Task statement:
Copy every line of the data that contains the string "pull".

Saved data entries
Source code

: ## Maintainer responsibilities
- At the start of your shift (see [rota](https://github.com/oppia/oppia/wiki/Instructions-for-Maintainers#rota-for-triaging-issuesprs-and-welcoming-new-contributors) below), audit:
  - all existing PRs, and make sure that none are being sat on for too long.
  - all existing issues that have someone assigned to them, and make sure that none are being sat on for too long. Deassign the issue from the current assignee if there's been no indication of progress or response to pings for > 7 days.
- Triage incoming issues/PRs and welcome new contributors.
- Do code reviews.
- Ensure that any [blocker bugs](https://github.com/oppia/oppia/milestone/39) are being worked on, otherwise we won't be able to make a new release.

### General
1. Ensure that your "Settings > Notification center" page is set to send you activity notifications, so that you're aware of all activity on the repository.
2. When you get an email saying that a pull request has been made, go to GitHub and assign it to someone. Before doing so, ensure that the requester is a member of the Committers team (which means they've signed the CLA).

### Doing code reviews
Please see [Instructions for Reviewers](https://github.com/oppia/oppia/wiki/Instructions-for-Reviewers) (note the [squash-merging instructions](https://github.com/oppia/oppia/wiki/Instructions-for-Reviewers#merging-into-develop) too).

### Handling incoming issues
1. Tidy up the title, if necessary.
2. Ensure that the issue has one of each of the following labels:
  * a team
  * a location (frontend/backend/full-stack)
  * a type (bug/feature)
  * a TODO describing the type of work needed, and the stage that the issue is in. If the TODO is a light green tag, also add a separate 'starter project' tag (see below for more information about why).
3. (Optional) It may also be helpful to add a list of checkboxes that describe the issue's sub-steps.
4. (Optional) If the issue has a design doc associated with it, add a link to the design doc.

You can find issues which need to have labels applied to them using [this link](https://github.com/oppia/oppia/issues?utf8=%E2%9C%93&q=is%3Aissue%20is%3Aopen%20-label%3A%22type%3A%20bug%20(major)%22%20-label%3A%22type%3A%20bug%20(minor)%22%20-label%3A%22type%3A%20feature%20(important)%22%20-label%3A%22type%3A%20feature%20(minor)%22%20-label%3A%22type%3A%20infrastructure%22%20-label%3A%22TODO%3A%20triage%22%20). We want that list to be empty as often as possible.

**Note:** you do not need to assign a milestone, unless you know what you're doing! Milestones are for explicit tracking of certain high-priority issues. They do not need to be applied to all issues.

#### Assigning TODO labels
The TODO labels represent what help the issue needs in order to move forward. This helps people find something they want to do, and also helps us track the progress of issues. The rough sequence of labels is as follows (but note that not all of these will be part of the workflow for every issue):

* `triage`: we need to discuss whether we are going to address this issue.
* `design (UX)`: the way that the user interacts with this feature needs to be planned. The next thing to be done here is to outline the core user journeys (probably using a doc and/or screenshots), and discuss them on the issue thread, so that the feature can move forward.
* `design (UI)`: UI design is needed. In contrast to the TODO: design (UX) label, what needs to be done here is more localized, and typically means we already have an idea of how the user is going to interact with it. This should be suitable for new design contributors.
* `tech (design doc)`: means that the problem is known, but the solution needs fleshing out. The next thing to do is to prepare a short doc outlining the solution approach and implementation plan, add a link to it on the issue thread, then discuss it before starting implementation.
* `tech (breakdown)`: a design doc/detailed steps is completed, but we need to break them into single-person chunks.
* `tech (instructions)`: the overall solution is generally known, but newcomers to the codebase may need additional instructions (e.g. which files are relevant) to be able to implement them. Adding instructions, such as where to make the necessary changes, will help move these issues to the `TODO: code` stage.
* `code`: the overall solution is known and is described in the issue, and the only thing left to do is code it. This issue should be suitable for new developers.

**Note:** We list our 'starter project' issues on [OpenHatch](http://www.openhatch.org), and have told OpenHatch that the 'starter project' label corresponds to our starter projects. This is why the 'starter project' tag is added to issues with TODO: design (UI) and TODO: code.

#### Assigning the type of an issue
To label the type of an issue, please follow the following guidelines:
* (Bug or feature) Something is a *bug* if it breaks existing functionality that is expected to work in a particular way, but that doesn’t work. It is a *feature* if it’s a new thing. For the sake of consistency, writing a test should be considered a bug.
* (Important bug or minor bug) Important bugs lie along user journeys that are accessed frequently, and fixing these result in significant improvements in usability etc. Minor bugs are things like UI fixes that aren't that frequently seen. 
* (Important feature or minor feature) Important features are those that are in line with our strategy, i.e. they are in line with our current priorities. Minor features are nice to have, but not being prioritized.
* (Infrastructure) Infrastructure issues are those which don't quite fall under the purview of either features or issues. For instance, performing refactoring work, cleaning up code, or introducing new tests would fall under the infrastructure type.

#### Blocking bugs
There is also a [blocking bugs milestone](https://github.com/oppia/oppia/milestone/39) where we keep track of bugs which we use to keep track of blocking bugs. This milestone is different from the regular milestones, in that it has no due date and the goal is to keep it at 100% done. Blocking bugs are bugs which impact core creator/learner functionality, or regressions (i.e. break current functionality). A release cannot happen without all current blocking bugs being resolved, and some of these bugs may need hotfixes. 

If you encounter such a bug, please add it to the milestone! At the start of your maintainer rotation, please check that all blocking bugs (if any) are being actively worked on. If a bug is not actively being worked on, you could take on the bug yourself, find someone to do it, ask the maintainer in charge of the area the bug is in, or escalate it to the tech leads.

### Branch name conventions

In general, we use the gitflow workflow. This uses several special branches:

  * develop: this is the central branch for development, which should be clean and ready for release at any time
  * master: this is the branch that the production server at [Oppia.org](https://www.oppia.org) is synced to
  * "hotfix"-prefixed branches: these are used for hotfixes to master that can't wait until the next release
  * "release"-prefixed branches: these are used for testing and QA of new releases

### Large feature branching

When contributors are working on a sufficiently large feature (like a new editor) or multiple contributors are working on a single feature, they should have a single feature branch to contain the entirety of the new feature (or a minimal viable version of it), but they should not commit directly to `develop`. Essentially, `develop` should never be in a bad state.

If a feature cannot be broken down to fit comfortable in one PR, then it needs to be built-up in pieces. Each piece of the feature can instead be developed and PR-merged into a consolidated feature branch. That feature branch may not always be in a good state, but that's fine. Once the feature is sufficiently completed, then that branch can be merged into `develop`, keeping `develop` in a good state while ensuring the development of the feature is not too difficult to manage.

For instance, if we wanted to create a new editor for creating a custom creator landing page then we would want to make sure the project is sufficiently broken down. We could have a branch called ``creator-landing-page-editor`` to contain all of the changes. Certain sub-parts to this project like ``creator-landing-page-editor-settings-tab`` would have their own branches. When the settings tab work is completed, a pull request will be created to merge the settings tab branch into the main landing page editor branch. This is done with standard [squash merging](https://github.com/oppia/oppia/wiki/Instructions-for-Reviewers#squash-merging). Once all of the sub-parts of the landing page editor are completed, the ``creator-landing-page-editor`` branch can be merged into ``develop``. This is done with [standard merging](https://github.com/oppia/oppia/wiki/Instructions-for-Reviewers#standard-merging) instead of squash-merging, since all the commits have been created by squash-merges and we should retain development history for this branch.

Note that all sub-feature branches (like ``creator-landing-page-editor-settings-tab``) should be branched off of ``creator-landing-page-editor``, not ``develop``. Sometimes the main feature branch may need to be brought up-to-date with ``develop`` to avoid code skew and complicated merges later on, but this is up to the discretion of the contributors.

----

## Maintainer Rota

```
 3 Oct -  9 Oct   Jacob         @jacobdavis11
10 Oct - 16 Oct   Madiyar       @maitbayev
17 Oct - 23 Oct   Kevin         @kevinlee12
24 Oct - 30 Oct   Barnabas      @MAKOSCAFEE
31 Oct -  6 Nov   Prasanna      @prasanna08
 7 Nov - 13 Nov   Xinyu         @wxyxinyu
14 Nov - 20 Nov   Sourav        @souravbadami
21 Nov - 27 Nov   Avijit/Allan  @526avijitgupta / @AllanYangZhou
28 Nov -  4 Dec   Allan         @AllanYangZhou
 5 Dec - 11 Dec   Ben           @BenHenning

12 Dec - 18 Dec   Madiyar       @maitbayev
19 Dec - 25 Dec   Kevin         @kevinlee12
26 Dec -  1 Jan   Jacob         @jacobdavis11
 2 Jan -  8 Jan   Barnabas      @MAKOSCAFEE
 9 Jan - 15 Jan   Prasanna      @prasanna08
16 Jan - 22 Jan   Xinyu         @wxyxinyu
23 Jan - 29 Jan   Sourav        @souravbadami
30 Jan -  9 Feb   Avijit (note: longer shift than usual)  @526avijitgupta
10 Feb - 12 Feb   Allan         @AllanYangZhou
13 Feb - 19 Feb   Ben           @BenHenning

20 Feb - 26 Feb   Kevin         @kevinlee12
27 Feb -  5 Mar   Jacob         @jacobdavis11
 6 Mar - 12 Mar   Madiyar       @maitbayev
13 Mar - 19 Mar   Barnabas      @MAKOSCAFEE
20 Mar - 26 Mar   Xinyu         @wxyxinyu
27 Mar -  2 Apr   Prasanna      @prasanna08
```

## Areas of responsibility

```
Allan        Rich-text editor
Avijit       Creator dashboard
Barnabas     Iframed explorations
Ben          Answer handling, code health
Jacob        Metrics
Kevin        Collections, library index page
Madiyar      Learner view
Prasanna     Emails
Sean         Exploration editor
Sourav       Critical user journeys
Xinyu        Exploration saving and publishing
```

Task answer:
2. When you get an email saying that a pull request has been made, go to GitHub and assign it to someone. Before doing so, ensure that the requester is a member of the Committers team (which means they've signed the CLA).
For instance, if we wanted to create a new editor for creating a custom creator landing page then we would want to make sure the project is sufficiently broken down. We could have a branch called ``creator-landing-page-editor`` to contain all of the changes. Certain sub-parts to this project like ``creator-landing-page-editor-settings-tab`` would have their own branches. When the settings tab work is completed, a pull request will be created to merge the settings tab branch into the main landing page editor branch. This is done with standard [squash merging](https://github.com/oppia/oppia/wiki/Instructions-for-Reviewers#squash-merging). Once all of the sub-parts of the landing page editor are completed, the ``creator-landing-page-editor`` branch can be merged into ``develop``. This is done with [standard merging](https://github.com/oppia/oppia/wiki/Instructions-for-Reviewers#standard-merging) instead of squash-merging, since all the commits have been created by squash-merges and we should retain development history for this branch.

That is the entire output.